Von Stefan Küppers
Entscheidende Fragen

Es hat sich im Eventcenter nicht jeder anmerken lassen. Aber wenn man genau hinhörte, konnte man bei vielen die Kinnlade herunterklappen hören. Denn das, was da von unabhängigen Experten zu zentralen Fragen der Haller Stadtplanung zu vernehmen war, dürfte mancher wie einen Urknall empfinden. Nach dieser (zum Glück öffentlichen) Sitzung des LWL-Baukulturbeirates und seinen eindeutigen Empfehlungen sollte in Halle wenig so weiterlaufen wie bisher.

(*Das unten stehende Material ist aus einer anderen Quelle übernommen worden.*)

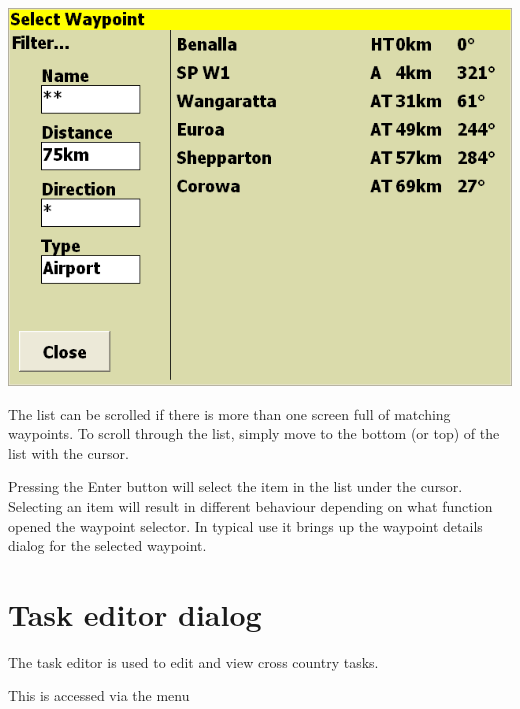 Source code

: \documentclass[a4paper,12pt]{refrep}
\begin{document}
\begin{center}
\includegraphics[angle=0,width=\linewidth,keepaspectratio='true']{figures/dialog-waypointselect.png}
\end{center}

The list can be scrolled if there is more than one screen full of
matching waypoints.  To scroll through the list, simply move to the
bottom (or top) of the list with the cursor.  

Pressing the Enter button will select the item in the list under the
cursor.  Selecting an item will result in different behaviour
depending on what function opened the waypoint selector.  In typical
use it brings up the waypoint details dialog for the selected
waypoint.

\section{Task editor dialog}\label{sec:task-editor-dialog}
The task editor is used to edit and view cross country tasks.

This is accessed via the menu
\begin{quote}
\blink{}
\end{quote} 
\end{document}
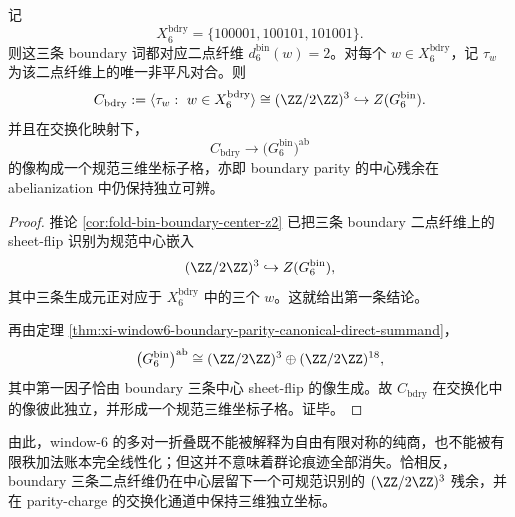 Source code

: \begin{proposition}\label{prop:xi-time-part60ab3-window6-boundary-center-residual}
记
\[
X_6^{\mathrm{bdry}}=\{100001,100101,101001\}.
\]
则这三条 boundary 词都对应二点纤维 \(d_6^{\mathrm{bin}}(w)=2\)。对每个 \(w\in X_6^{\mathrm{bdry}}\)，记 \(\tau_w\) 为该二点纤维上的唯一非平凡对合。则
\[
C_{\mathrm{bdry}}
:=
\langle \tau_w:\ w\in X_6^{\mathrm{bdry}}\rangle
\cong
(\ZZ/2\ZZ)^3
\hookrightarrow
Z(G_6^{\mathrm{bin}}).
\]
并且在交换化映射下，
\[
C_{\mathrm{bdry}}\longrightarrow \bigl(G_6^{\mathrm{bin}}\bigr)^{\mathrm{ab}}
\]
的像构成一个规范三维坐标子格，亦即 boundary parity 的中心残余在 abelianization 中仍保持独立可辨。
\end{proposition}
\begin{proof}
推论 \ref{cor:fold-bin-boundary-center-z2} 已把三条 boundary 二点纤维上的 sheet-flip 识别为规范中心嵌入
\[
(\ZZ/2\ZZ)^3\hookrightarrow Z(G_6^{\mathrm{bin}}),
\]
其中三条生成元正对应于 \(X_6^{\mathrm{bdry}}\) 中的三个 \(w\)。这就给出第一条结论。

再由定理 \ref{thm:xi-window6-boundary-parity-canonical-direct-summand}，
\[
\bigl(G_6^{\mathrm{bin}}\bigr)^{\mathrm{ab}}
\cong
(\ZZ/2\ZZ)^3\oplus (\ZZ/2\ZZ)^{18},
\]
其中第一因子恰由 boundary 三条中心 sheet-flip 的像生成。故 \(C_{\mathrm{bdry}}\) 在交换化中的像彼此独立，并形成一个规范三维坐标子格。证毕。
\end{proof}

\noindent
由此，window-\(6\) 的多对一折叠既不能被解释为自由有限对称的纯商，也不能被有限秩加法账本完全线性化；但这并不意味着群论痕迹全部消失。恰相反，boundary 三条二点纤维仍在中心层留下一个可规范识别的 \((\ZZ/2\ZZ)^3\) 残余，并在 parity-charge 的交换化通道中保持三维独立坐标。

\endinput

Samstag, 29.08.2020, 05:05 Uhr aktualisiert: 29.08.2020, 17:12 Uhr
Die Mitglieder des Baukulturbeirates des LWL haben zu wesentlichen Projekten der Haller Stadtplanung kritisch Position bezogen. Foto: Küppers
Die Mitglieder des Baukulturbeirates des LWL haben zu wesentlichen Projekten der Haller Stadtplanung kritisch Position bezogen. Foto: Küppers

Eine bislang komische Debatte

Seit zwei Jahren läuft die Debatte, wie es nach der A33 in Halle weitergehen soll. Es war und ist eine bis heute komische Debatte. Stück für Stück werden Einzelteile betrachtet. Das gilt für den Verkehr, und das gilt für zukunftsweisende Stadtquartiere wie eben die Ortsdurchfahrt B68 oder auch die „rechte Herzkammer“, in der sogar schon ein Aldi geplant war. Die Stadt hat Grundstücke und 300 Jahre alte Häuser aufgekauft, um dann schon mal Abrisslisten kursieren zu lassen.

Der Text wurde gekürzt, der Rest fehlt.